▸ WHAT TO WORK ON
Needed from the data below: every line from the one with "- Activity logging for user interactions" up to and including the one with "- Real-time analytics and metrics", repeated exactly and with nothing else.

Records drawn from a dataset
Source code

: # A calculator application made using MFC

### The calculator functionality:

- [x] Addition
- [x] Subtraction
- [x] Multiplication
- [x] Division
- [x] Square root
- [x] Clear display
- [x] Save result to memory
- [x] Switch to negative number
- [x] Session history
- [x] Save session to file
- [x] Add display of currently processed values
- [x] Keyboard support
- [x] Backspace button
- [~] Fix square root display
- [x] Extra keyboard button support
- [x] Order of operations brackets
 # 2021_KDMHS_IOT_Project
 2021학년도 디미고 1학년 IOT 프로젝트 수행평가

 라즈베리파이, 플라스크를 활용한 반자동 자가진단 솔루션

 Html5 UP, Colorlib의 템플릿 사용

==

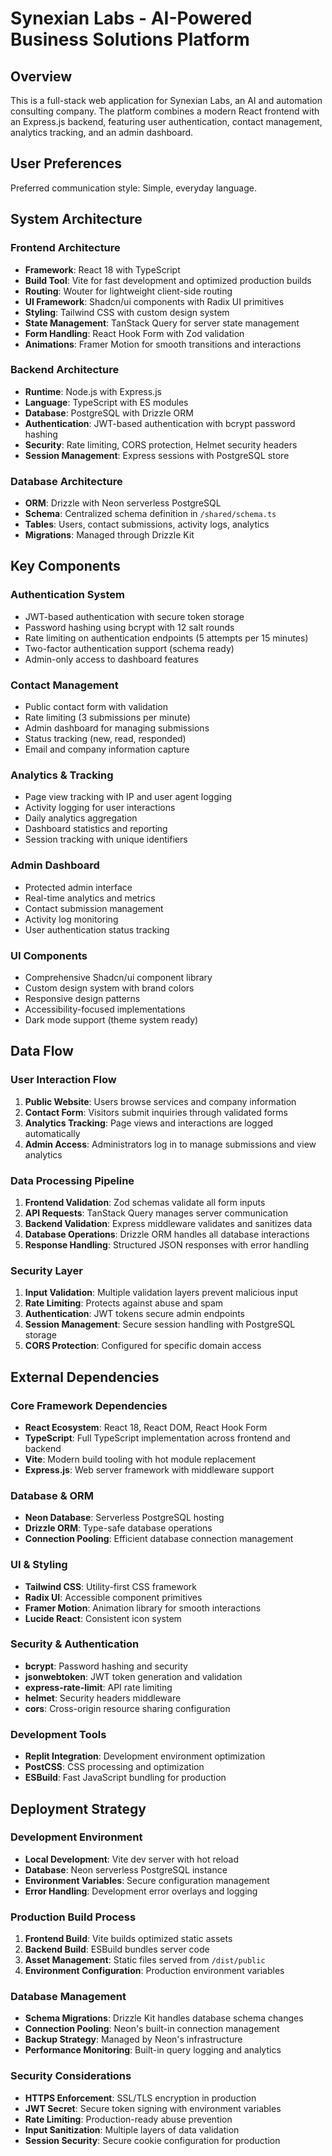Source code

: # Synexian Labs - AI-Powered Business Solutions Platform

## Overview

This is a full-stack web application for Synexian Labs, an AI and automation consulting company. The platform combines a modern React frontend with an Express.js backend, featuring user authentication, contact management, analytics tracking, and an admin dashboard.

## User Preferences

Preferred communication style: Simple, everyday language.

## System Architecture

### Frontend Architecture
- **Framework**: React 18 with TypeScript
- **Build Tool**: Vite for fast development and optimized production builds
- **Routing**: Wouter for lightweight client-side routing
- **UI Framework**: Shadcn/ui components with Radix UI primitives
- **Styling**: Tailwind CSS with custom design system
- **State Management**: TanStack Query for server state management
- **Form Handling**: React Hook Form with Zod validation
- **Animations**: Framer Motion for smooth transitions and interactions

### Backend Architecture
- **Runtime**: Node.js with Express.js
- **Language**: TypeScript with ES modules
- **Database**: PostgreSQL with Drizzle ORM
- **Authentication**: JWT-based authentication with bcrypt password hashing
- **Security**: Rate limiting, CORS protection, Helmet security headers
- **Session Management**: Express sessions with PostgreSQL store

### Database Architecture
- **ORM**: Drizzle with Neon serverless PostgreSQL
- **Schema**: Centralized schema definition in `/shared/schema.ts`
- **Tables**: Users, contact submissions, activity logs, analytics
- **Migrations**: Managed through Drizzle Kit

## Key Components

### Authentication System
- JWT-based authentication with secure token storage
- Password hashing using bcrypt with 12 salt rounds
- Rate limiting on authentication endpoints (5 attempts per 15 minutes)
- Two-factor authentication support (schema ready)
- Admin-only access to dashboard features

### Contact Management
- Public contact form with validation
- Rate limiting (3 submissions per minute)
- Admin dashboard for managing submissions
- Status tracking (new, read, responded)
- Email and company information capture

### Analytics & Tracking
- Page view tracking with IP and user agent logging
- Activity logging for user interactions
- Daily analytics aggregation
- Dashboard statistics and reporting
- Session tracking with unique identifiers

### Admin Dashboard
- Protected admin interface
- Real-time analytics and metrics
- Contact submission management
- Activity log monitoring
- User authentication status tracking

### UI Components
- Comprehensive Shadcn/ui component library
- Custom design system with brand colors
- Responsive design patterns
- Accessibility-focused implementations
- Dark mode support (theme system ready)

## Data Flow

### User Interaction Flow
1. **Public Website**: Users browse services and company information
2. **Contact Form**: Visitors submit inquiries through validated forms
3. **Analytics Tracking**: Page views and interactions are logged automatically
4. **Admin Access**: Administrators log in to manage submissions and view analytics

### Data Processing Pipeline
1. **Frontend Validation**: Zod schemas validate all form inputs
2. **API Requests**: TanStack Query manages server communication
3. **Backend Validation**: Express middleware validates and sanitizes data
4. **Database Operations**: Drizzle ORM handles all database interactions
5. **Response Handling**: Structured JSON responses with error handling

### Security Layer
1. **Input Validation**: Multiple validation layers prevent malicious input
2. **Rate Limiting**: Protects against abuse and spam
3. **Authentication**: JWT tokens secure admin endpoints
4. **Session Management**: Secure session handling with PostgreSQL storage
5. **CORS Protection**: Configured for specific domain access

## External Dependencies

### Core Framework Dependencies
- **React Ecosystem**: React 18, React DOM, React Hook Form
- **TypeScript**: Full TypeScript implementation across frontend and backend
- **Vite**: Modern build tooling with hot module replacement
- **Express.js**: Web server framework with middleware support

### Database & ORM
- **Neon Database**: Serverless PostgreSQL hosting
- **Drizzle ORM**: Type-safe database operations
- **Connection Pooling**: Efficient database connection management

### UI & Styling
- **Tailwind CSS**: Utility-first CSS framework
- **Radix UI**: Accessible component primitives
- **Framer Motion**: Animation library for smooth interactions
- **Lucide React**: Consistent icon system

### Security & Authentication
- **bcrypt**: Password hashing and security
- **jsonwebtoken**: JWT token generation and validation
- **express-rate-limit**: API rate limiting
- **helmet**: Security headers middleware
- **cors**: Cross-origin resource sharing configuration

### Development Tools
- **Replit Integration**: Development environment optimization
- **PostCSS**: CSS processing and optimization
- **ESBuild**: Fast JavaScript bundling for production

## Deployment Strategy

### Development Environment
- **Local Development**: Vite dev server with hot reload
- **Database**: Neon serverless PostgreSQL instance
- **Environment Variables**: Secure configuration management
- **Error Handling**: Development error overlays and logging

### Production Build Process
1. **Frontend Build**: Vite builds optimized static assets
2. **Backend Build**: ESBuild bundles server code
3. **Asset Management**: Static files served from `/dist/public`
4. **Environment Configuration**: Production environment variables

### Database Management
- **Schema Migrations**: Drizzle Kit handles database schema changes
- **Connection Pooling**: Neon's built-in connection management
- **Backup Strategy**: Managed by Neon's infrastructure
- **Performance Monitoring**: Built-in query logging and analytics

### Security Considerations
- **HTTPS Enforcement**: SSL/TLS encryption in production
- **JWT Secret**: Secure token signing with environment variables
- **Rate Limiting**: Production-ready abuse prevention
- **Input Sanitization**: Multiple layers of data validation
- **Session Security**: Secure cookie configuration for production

...

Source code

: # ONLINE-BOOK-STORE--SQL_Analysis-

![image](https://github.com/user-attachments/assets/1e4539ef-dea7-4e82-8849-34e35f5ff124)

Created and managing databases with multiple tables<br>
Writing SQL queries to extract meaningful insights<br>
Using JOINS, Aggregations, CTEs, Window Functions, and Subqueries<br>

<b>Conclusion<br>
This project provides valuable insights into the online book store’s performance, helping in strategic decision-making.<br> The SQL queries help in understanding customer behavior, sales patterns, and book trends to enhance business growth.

▸ TASK OUTPUT
- Activity logging for user interactions
- Daily analytics aggregation
- Dashboard statistics and reporting
- Session tracking with unique identifiers

### Admin Dashboard
- Protected admin interface
- Real-time analytics and metrics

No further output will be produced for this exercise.